▶ **WHAT THE EXERCISE ASKS**
Write out the listing from the line with "- 💬 Ask me about ..." to the line with "- May create", both lines included, exactly and nothing beyond. Leave pictures out.

▶ **MATERIAL FOR THIS TASK**
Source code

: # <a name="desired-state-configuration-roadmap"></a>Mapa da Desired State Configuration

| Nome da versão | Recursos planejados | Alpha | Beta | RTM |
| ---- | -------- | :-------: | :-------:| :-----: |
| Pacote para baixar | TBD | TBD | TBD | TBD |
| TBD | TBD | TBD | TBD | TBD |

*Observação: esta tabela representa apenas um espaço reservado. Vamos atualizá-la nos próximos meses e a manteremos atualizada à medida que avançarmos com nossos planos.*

==

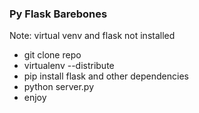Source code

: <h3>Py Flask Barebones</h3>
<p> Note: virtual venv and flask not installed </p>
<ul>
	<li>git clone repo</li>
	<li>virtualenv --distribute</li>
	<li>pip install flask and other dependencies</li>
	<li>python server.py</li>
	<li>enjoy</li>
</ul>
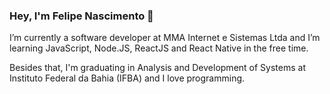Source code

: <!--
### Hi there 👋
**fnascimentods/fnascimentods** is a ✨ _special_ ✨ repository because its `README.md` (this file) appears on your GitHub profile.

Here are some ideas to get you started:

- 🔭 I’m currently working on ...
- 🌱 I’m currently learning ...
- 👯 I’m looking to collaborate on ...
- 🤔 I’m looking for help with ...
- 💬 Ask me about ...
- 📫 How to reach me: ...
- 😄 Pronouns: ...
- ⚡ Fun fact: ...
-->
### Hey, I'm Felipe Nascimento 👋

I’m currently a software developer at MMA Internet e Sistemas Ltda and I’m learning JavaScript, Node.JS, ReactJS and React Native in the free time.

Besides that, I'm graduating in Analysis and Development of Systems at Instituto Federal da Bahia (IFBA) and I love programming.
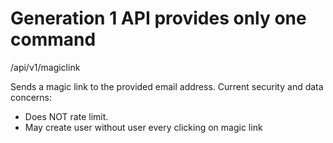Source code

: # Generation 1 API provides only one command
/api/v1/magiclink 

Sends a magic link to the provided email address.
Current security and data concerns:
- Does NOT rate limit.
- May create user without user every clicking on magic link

---

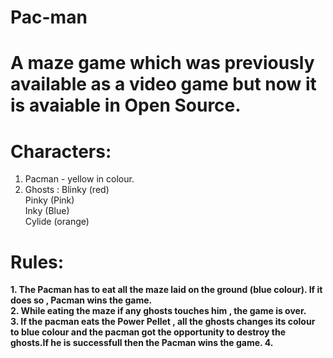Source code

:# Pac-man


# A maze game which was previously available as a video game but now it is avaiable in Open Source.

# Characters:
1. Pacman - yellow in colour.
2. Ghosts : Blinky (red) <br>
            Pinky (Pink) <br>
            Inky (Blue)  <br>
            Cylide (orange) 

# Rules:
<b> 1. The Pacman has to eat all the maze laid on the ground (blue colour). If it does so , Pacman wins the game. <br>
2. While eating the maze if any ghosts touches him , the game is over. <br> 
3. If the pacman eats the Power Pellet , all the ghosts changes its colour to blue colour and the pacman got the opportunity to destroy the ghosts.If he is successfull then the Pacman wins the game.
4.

▶ **SOLUTION FOR THIS EXERCISE**
- 💬 Ask me about ...
- 📫 How to reach me: ...
- 😄 Pronouns: ...
- ⚡ Fun fact: ...
-->
### Hey, I'm Felipe Nascimento 👋

I’m currently a software developer at MMA Internet e Sistemas Ltda and I’m learning JavaScript, Node.JS, ReactJS and React Native in the free time.

Besides that, I'm graduating in Analysis and Development of Systems at Instituto Federal da Bahia (IFBA) and I love programming.
Source code

: # Generation 1 API provides only one command
/api/v1/magiclink 

Sends a magic link to the provided email address.
Current security and data concerns:
- Does NOT rate limit.
- May create user without user every clicking on magic link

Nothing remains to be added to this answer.